L’ONU « préoccupée par la détérioration de la situation des droits de l’homme dans certaines régions d’Éthiopie »

Maria

UN Human Rights _ Amhara _ Ethiopia

Marta Hurtado,
Porte-parole du Haut-Commissaire des Nations Unies aux droits de l’homme

29 août 2023

Nous sommes très préoccupés par la détérioration de la situation des droits de l’homme dans certaines régions d’Éthiopie.

Dans la région d’Amhara, suite à la recrudescence des affrontements entre l’armée éthiopienne et la milice régionale Fano, et à la déclaration de l’état d’urgence le 4 août, la situation s’est considérablement détériorée. Au moins 183 personnes ont été tuées dans des affrontements depuis juillet, selon les informations recueillies par le Haut-Commissariat des Nations Unies aux droits de l’homme.

L’état d’urgence généralisé donne aux autorités de larges pouvoirs dans tout le pays, leur permettant d’arrêter des suspects sans ordonnance du tribunal, d’imposer des couvre-feux et d’interdire les rassemblements publics.

Nous avons reçu des informations selon lesquelles plus de 1 000 personnes ont été arrêtées dans toute l’Éthiopie en vertu de cette loi. Bon nombre des personnes arrêtées seraient des jeunes d’origine ethnique Amhara, soupçonnés d’être des partisans de Fano. Depuis début août, des perquisitions massives, maison par maison, auraient eu lieu et au moins trois journalistes éthiopiens couvrant la situation dans la région d’Amhara ont été arrêtés. Les détenus auraient été placés dans des centres de détention improvisés dépourvus des équipements de base.

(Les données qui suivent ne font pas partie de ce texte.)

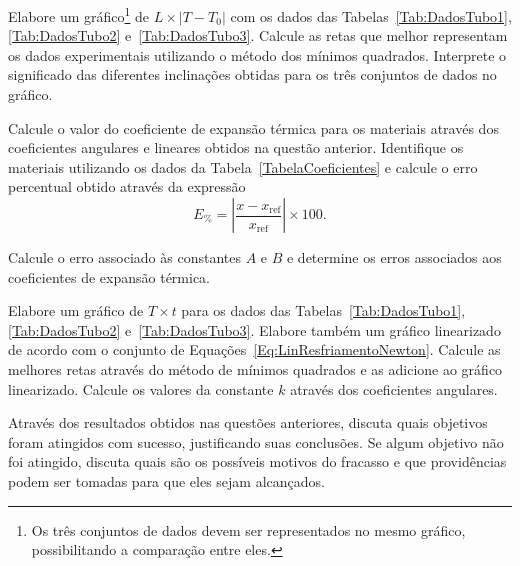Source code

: \begin{question}[type={exam}]{1.5}
Elabore um gráfico\footnote{Os três conjuntos de dados devem ser representados no mesmo gráfico, possibilitando a comparação entre eles.} de $L \times |T - T_0|$ com os dados das Tabelas~\ref{Tab:DadosTubo1}, \ref{Tab:DadosTubo2} e~\ref{Tab:DadosTubo3}. Calcule as retas que melhor representam os dados experimentais utilizando o método dos mínimos quadrados. Interprete o significado das diferentes inclinações obtidas para os três conjuntos de dados no gráfico.
\end{question}
 
\begin{question}[type={exam}]{1.5}
Calcule o valor do coeficiente de expansão térmica para os materiais através dos coeficientes angulares e lineares obtidos na questão anterior. Identifique os materiais utilizando os dados da Tabela~\ref{TabelaCoeficientes} e calcule o erro percentual obtido através da expressão
\begin{equation}
	E_{\%} = \left|\frac{x-x_{\textrm{ref}}}{x_{\textrm{ref}}}\right| \times 100.
\end{equation}
\end{question}

\begin{question}[type={exam}]{1.5}
Calcule o erro associado às constantes $A$ e $B$ e determine os erros associados aos coeficientes de expansão térmica. 
\end{question}

\begin{question}[type={exam}]{1.5}
Elabore um gráfico de $T \times t$ para os dados das  Tabelas~\ref{Tab:DadosTubo1}, \ref{Tab:DadosTubo2} e~\ref{Tab:DadosTubo3}. Elabore também um gráfico linearizado de acordo com o conjunto de Equações~\eqref{Eq:LinResfriamentoNewton}. Calcule as melhores retas através do método de mínimos quadrados e as adicione ao gráfico linearizado. Calcule os valores da constante $k$ através dos coeficientes angulares.
\end{question}

\begin{question}[type={exam}]{1.5}
Através dos resultados obtidos nas questões anteriores, discuta quais objetivos foram atingidos com sucesso, justificando suas conclusões. Se algum objetivo não foi atingido, discuta quais são os possíveis motivos do fracasso e que providências podem ser tomadas para que eles sejam alcançados.
\end{question}

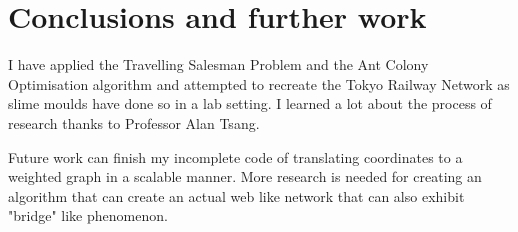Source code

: \documentclass[12pt,a4paper]{article}
\begin{document}
\section{Conclusions and further work}
I have applied the Travelling Salesman Problem and the Ant Colony Optimisation algorithm and attempted to recreate the Tokyo Railway Network as slime moulds have done so in a lab setting. I learned a lot about the process of research thanks to Professor Alan Tsang.

Future work can finish my incomplete code of translating coordinates to a weighted graph in a scalable manner. More research is needed for creating an algorithm that can create an actual web like network that can also exhibit "bridge" like phenomenon.

\printbibliography[heading=bibintoc]
\end{document}

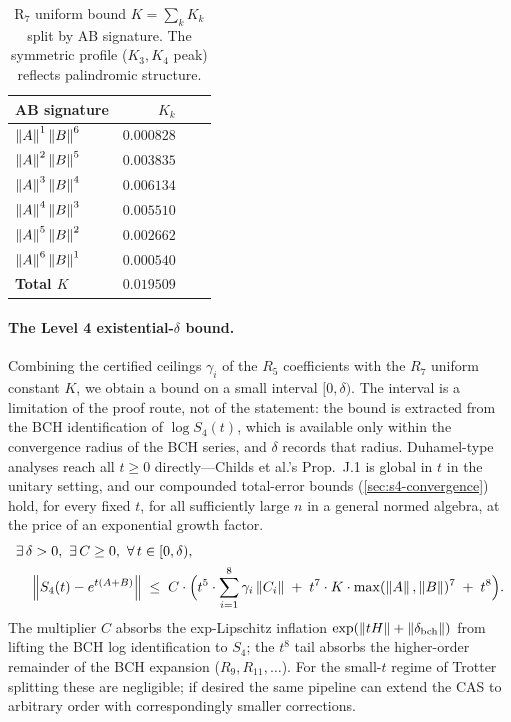 \begin{table}[ht]
\centering
\begin{tabular}{@{}lrlr@{}}
\toprule
\textbf{AB signature} & $K_k$ \\
\midrule
$\norm{A}^1 \norm{B}^6$ & $0.000828$ \\
$\norm{A}^2 \norm{B}^5$ & $0.003835$ \\
$\norm{A}^3 \norm{B}^4$ & $0.006134$ \\
$\norm{A}^4 \norm{B}^3$ & $0.005510$ \\
$\norm{A}^5 \norm{B}^2$ & $0.002662$ \\
$\norm{A}^6 \norm{B}^1$ & $0.000540$ \\
\midrule
\textbf{Total $K$} & $0.019509$ \\
\bottomrule
\end{tabular}
\caption{R$_7$ uniform bound $K = \sum_k K_k$ split by AB signature. The
symmetric profile ($K_3, K_4$ peak) reflects palindromic structure.}
\label{tab:r7-breakdown}
\end{table}

\paragraph{The Level 4 existential-$\delta$ bound.}
Combining the certified ceilings $\gamma_i$ of the $R_5$ coefficients with
the $R_7$ uniform constant $K$, we obtain a bound on a small interval
$[0, \delta)$. The interval is a limitation of the proof route, not of the
statement: the bound is extracted from the BCH identification of
$\log S_4(t)$, which is available only within the convergence radius of the
BCH series, and $\delta$ records that radius. Duhamel-type analyses reach
all $t \ge 0$ directly---Childs et al.'s Prop.~J.1 is global in $t$ in the
unitary setting, and our compounded total-error bounds
(\cref{sec:s4-convergence}) hold, for every fixed $t$, for all sufficiently
large $n$ in a general normed algebra, at the price of an exponential
growth factor.
\begin{equation}\label{eq:level4}
\begin{aligned}
  &\exists\, \delta > 0,\ \exists\, C \ge 0,\ \forall\, t \in [0, \delta), \\
  &\quad \norm{S_4(t) - e^{t(A+B)}}
    \;\le\;
  C \cdot \Big( t^5 \cdot \sum_{i=1}^{8} \gamma_i \norm{C_i}
  \;+\;
  t^7 \cdot K \cdot \max(\norm{A}, \norm{B})^7
  \;+\;
  t^8 \Big).
\end{aligned}
\end{equation}
The multiplier $C$ absorbs the exp-Lipschitz inflation
$\exp(\norm{tH} + \norm{\delta_{\mathrm{bch}}})$ from lifting the BCH
log identification to $S_4$; the $t^8$ tail absorbs the higher-order
remainder of the BCH expansion ($R_9, R_{11}, \ldots$). For the small-$t$
regime of Trotter splitting these are negligible; if desired the same
pipeline can extend the CAS to arbitrary order with correspondingly
smaller corrections.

Nous appelons les autorités à mettre fin aux arrestations massives, à garantir que toute privation de liberté fasse l’objet d’un contrôle judiciaire et à libérer les personnes arbitrairement détenues. Les autorités doivent veiller à ce que les conditions de détention soient conformes aux normes et standards internationaux. Nous les appelons à autoriser les organismes de contrôle – notamment le Haut-Commissariat des Nations Unies aux droits de l’homme et la Commission éthiopienne des droits de l’homme – à accéder régulièrement et sans condition à tous les lieux de détention. La sécurité des détenus doit être garantie et ils doivent bénéficier d’une pleine protection de leurs droits humains, y compris d’un procès équitable et de garanties procédurales.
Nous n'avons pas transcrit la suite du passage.